* **YOUR OBJECTIVE**
From the records below, copy every line that contains the word "IAFPA".

* **DATA**

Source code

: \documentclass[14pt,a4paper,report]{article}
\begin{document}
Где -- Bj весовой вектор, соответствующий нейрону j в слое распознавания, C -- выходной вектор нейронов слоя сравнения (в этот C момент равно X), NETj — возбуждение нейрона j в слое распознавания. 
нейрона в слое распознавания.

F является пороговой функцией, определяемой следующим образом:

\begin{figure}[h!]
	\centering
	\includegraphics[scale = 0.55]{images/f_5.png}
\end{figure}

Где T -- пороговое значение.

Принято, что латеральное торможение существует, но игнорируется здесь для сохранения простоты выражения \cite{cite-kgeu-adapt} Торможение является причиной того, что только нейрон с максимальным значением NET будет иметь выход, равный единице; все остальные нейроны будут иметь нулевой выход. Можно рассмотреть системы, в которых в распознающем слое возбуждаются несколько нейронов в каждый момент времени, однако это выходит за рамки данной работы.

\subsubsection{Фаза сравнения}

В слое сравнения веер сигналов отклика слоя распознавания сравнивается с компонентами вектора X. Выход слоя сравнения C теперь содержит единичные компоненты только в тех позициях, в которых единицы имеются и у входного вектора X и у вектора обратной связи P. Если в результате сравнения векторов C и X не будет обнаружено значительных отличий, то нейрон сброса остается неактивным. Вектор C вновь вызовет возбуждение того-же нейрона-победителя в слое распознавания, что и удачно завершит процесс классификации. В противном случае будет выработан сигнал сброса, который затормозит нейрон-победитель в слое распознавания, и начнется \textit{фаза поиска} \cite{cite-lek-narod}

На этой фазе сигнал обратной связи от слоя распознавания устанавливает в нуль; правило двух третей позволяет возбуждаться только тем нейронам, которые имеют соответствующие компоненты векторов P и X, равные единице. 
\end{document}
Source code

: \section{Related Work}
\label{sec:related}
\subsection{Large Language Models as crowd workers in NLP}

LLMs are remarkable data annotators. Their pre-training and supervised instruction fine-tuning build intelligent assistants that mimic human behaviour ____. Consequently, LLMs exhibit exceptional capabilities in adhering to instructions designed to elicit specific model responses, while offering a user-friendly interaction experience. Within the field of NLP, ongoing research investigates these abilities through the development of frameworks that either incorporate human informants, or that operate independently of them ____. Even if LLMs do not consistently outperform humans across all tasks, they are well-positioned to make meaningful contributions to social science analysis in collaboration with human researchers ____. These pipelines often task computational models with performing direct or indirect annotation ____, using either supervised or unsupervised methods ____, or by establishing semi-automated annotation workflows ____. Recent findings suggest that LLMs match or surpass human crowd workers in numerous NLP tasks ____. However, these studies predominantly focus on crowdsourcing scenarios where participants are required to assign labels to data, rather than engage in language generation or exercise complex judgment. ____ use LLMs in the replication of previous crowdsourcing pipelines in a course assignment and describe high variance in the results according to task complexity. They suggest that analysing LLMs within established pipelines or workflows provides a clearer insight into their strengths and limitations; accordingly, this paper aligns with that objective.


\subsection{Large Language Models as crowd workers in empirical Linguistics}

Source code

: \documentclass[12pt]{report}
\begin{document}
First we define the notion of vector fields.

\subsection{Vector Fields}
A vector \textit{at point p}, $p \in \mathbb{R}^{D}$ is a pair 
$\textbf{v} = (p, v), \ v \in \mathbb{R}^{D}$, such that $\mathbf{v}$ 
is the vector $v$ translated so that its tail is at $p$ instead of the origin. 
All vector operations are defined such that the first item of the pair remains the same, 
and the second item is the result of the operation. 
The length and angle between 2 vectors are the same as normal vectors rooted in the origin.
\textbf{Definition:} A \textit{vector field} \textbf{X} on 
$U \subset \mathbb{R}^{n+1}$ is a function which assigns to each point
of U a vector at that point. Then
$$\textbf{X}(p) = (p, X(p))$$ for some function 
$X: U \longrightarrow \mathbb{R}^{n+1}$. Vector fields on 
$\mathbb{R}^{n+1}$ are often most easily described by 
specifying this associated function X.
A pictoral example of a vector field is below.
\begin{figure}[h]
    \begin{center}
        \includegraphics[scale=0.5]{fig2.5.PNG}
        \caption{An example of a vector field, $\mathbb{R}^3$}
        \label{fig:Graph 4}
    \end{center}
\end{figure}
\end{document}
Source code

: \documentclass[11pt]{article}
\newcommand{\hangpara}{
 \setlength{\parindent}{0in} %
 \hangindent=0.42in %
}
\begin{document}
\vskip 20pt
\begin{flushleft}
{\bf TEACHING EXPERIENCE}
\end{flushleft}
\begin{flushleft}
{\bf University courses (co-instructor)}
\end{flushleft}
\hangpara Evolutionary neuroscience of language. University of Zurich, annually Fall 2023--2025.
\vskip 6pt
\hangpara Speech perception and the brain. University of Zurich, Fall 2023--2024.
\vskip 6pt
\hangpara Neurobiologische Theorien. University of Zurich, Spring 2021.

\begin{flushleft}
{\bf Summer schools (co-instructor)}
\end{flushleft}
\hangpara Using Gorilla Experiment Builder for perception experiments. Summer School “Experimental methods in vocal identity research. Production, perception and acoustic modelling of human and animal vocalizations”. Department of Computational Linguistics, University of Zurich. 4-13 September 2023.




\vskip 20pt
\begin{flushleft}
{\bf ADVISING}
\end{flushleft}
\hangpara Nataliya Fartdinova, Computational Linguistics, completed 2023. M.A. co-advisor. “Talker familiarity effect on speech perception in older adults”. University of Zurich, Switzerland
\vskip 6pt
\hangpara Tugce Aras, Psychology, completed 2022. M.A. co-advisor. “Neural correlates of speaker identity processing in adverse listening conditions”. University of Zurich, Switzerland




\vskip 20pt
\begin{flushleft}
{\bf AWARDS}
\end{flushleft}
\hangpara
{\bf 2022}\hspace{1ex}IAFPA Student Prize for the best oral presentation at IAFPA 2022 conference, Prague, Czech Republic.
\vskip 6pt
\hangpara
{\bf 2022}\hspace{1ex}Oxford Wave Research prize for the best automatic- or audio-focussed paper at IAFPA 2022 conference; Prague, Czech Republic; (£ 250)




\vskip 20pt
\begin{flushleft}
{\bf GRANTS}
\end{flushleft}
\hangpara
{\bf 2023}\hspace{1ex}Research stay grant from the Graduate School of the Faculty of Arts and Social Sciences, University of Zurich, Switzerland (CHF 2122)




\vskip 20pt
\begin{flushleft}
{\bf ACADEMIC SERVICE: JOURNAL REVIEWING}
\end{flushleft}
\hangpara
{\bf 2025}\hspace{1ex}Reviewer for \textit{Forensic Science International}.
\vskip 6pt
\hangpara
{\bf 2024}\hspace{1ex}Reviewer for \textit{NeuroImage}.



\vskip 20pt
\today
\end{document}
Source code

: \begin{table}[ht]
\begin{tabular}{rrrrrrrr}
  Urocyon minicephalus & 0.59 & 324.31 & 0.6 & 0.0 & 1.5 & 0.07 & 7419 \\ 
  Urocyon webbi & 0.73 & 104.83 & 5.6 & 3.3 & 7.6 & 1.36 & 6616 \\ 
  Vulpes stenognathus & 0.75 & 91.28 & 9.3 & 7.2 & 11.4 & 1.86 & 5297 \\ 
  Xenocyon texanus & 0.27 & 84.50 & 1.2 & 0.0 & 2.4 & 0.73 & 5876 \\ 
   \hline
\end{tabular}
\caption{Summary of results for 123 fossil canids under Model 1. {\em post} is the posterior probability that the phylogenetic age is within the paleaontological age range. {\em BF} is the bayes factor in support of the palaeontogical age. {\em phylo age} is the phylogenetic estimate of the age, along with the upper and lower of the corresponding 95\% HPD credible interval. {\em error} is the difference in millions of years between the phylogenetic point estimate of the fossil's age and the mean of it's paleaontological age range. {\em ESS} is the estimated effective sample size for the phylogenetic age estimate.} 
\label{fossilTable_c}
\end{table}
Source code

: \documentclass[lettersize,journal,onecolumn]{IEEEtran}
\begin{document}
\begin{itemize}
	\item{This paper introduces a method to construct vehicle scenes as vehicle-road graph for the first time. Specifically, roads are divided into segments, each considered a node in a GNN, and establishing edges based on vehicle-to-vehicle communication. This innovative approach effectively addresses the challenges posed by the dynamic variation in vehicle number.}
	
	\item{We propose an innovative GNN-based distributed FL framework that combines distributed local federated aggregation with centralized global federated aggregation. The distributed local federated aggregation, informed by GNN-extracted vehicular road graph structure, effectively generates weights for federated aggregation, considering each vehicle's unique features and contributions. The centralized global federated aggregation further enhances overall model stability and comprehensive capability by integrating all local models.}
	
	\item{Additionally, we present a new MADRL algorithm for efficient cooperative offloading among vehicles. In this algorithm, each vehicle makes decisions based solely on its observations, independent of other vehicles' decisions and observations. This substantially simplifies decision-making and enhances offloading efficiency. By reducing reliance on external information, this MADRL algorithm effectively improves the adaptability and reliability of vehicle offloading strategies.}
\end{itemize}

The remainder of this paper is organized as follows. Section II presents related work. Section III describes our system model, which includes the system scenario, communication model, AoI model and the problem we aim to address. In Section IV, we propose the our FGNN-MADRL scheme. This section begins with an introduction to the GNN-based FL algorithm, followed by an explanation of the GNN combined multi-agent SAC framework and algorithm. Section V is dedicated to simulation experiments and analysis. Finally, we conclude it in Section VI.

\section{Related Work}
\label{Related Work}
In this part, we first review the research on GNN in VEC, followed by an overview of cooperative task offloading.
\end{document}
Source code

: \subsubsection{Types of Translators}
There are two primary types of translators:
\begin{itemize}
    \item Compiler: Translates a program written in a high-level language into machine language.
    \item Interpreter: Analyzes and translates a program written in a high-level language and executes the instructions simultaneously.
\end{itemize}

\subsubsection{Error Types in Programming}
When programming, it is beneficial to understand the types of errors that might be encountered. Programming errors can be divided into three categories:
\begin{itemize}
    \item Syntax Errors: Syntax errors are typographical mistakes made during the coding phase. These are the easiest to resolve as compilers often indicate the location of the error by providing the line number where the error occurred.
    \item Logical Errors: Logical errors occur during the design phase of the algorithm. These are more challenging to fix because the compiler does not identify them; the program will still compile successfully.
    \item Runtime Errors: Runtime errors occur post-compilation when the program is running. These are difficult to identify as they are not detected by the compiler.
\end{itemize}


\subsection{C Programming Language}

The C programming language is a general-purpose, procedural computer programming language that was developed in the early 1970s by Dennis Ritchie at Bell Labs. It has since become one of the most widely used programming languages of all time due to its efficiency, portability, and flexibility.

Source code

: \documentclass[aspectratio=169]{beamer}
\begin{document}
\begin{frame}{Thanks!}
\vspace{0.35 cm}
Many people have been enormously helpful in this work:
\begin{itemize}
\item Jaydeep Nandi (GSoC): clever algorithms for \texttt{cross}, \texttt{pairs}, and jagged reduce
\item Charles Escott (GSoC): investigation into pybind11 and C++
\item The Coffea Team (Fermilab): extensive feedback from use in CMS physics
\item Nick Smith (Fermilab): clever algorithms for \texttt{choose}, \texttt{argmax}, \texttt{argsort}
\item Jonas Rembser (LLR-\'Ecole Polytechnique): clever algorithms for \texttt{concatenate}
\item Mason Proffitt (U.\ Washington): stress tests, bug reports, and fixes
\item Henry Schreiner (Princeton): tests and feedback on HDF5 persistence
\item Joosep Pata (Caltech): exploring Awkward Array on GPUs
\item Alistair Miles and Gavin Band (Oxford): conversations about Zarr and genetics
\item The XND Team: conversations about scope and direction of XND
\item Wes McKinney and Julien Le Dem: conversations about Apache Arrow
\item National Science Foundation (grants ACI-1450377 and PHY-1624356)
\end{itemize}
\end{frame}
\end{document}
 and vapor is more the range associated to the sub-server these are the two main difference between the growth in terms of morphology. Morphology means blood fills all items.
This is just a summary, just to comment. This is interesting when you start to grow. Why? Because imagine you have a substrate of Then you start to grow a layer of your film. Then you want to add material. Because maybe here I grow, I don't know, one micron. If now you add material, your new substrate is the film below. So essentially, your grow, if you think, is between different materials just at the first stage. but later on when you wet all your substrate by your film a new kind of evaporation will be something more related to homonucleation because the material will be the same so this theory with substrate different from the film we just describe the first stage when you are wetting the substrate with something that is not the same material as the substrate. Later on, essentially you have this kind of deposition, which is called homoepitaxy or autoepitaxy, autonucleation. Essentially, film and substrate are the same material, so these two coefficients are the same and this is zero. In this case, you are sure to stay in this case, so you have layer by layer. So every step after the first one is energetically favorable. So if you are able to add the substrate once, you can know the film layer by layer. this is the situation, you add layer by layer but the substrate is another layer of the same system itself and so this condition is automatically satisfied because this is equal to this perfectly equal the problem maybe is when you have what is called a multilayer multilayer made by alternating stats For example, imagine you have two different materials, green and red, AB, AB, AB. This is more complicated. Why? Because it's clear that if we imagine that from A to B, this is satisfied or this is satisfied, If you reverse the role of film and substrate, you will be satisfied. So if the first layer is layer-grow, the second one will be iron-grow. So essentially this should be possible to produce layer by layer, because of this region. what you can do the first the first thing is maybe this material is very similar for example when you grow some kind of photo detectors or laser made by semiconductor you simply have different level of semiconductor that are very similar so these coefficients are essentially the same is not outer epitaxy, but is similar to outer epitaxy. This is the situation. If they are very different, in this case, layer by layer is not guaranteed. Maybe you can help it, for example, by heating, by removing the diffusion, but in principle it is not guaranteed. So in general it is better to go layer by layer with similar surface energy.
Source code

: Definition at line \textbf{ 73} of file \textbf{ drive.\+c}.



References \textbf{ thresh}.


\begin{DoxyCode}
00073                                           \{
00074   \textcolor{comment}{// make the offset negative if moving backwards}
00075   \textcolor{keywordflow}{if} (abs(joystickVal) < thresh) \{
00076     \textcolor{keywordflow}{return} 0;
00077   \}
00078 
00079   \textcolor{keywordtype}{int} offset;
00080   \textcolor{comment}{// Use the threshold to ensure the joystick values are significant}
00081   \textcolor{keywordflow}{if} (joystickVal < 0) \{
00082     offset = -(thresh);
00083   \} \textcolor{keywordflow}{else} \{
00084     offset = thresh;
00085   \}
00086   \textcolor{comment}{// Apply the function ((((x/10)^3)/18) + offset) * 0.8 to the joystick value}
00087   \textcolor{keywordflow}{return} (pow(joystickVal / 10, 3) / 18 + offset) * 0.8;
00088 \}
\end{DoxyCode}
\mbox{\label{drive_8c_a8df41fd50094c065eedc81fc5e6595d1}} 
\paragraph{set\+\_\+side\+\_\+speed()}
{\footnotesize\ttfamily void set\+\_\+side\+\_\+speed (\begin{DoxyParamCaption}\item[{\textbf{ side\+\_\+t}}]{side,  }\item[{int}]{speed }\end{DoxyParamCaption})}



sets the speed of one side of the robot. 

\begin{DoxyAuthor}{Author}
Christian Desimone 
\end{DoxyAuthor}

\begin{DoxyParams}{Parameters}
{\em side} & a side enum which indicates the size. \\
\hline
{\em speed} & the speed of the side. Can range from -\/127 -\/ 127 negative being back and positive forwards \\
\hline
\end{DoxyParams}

* **RESPONSE TO THIS EXERCISE**
{\bf 2022}\hspace{1ex}IAFPA Student Prize for the best oral presentation at IAFPA 2022 conference, Prague, Czech Republic.
{\bf 2022}\hspace{1ex}Oxford Wave Research prize for the best automatic- or audio-focussed paper at IAFPA 2022 conference; Prague, Czech Republic; (£ 250)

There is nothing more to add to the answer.